Call native-profiler-analyze with device_id. Returns a markdown report with bottlenecks categorized as CPU hotspots, UI hangs, or memory leaks, sorted by severity.

Step 4: Present findings and ask about next steps

Present a concise summary of the key findings. Then follow the "After analysis" guideline — ask whether to investigate further with query tools, implement fixes, or stop.

Step 5: Drill-down investigation

Use profiler-stack-query to investigate specific findings. See §3 Investigation Patterns for chaining guidance.

Step 6: Reload previous sessions

To revisit a previous trace:

  1. Call profiler-load mode=list to see available sessions.
  2. Call profiler-load mode=load_native session_id=<timestamp> device_id=<UDID> to re-parse the XML files.
  3. Use profiler-stack-query to investigate the reloaded data.

5. Understanding Results

Bottlenecks are categorized by severity:

  • RED: CPU functions taking >15% of total time, all UI hangs, all memory leaks. These require immediate attention.
  • YELLOW: CPU functions taking 5-15% of total time.

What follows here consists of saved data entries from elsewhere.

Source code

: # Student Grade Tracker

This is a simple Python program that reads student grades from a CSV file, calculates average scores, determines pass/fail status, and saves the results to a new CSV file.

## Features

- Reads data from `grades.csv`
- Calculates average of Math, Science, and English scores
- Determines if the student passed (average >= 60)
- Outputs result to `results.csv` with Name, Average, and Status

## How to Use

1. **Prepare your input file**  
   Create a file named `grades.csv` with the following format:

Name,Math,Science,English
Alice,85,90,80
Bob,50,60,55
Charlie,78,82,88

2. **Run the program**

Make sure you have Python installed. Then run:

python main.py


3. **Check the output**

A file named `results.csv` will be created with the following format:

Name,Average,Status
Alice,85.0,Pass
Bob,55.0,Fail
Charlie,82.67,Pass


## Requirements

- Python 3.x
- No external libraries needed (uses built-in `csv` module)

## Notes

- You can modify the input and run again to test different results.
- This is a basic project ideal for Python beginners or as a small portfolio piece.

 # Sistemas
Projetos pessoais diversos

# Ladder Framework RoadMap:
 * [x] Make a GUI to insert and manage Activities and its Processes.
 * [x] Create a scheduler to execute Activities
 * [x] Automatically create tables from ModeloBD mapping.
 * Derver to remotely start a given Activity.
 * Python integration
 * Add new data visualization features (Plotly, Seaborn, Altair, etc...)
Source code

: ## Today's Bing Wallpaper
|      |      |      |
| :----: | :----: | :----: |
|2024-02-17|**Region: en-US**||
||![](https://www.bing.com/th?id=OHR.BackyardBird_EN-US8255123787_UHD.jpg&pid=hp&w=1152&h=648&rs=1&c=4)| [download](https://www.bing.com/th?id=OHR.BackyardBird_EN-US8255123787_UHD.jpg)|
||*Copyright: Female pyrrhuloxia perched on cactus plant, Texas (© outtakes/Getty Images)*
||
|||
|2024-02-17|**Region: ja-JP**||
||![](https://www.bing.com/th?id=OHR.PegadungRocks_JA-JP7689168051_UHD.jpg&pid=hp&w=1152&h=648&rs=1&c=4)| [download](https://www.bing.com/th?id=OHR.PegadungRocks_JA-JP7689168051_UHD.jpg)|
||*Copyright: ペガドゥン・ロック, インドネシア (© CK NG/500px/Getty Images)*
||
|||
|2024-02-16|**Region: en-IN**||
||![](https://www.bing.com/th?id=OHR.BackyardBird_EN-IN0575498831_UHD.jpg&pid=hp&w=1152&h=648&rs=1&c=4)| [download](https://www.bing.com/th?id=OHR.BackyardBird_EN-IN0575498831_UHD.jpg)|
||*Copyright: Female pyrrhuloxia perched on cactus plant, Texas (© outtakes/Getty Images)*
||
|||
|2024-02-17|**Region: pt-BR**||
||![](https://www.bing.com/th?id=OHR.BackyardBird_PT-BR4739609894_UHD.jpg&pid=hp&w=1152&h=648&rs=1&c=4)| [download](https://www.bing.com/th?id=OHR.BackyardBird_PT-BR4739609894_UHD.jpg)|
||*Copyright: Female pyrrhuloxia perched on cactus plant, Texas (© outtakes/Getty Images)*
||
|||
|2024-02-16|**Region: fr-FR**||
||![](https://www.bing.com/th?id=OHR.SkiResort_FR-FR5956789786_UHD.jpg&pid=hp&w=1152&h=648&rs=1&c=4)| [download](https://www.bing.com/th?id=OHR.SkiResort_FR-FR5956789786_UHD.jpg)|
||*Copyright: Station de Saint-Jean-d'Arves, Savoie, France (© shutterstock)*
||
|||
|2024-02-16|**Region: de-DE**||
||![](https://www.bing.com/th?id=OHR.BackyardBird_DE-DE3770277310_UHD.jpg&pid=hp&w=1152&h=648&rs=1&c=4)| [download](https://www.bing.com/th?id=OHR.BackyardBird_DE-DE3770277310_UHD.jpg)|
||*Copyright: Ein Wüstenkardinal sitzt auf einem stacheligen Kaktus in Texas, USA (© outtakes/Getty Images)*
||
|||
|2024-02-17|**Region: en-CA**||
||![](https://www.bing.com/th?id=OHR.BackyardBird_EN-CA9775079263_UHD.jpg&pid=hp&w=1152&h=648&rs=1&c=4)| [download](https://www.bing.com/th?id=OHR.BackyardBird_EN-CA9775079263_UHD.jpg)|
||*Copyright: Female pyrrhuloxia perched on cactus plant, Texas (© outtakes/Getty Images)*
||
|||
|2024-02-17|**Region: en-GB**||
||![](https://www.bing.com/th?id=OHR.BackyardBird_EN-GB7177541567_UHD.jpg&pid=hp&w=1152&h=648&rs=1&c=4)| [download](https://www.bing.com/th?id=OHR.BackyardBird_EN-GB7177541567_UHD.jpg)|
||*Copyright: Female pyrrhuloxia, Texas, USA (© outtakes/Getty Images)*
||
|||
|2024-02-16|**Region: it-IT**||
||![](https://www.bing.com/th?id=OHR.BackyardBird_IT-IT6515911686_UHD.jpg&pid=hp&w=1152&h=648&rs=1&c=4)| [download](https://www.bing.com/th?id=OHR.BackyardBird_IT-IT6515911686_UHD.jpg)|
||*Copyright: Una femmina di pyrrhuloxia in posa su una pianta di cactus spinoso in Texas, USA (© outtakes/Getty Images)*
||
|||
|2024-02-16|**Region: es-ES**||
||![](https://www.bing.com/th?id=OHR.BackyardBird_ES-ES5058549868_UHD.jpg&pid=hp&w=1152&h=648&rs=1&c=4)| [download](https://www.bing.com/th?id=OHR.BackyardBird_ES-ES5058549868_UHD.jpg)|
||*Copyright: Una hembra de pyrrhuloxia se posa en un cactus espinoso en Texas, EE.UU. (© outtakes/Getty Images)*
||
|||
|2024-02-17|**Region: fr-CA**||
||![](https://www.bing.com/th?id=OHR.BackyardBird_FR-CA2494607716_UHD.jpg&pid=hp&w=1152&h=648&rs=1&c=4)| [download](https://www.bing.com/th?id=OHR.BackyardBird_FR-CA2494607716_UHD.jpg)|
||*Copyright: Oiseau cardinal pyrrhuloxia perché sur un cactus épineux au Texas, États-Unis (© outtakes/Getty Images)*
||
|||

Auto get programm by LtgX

Worth investigating but may be acceptable.

Each bottleneck type indicates a different class of problem:

  • CPU hotspots: Native functions consuming excessive CPU time. Look for tight loops, expensive computations, or redundant work.
  • UI hangs: Main thread blocked long enough to cause visible jank or unresponsiveness. Often caused by synchronous I/O, heavy layout passes, or lock contention.
  • Memory leaks: Objects allocated but never freed. Common causes include retain cycles, unclosed resources, or forgotten observers.

6. Important Caveats

  • Simulator vs device: Simulator profiling reflects host Mac performance, not real device hardware. Use device profiling for accurate CPU timings and memory behavior.
  • xctrace availability (iOS): Requires Xcode command-line tools installed. Verify with xcrun xctrace version.
  • Profiler overhead: xctrace instrumentation adds CPU load. If JSLexer, JSONEmitter, or Hermes runtime internals dominate the JS thread in CPU hotspot results, those reflect profiler overhead — not app work. Discount those entries when evaluating findings.
  • Run-to-run variance: Small fluctuations in CPU percentages between runs are normal. Treat only consistent directional changes (across 2+ runs or >15% delta) as actionable signal.
  • Live data variability: If the app fetches live API data, different responses between runs change rendering workload independently of code changes. Note when data-dependent screens show variance.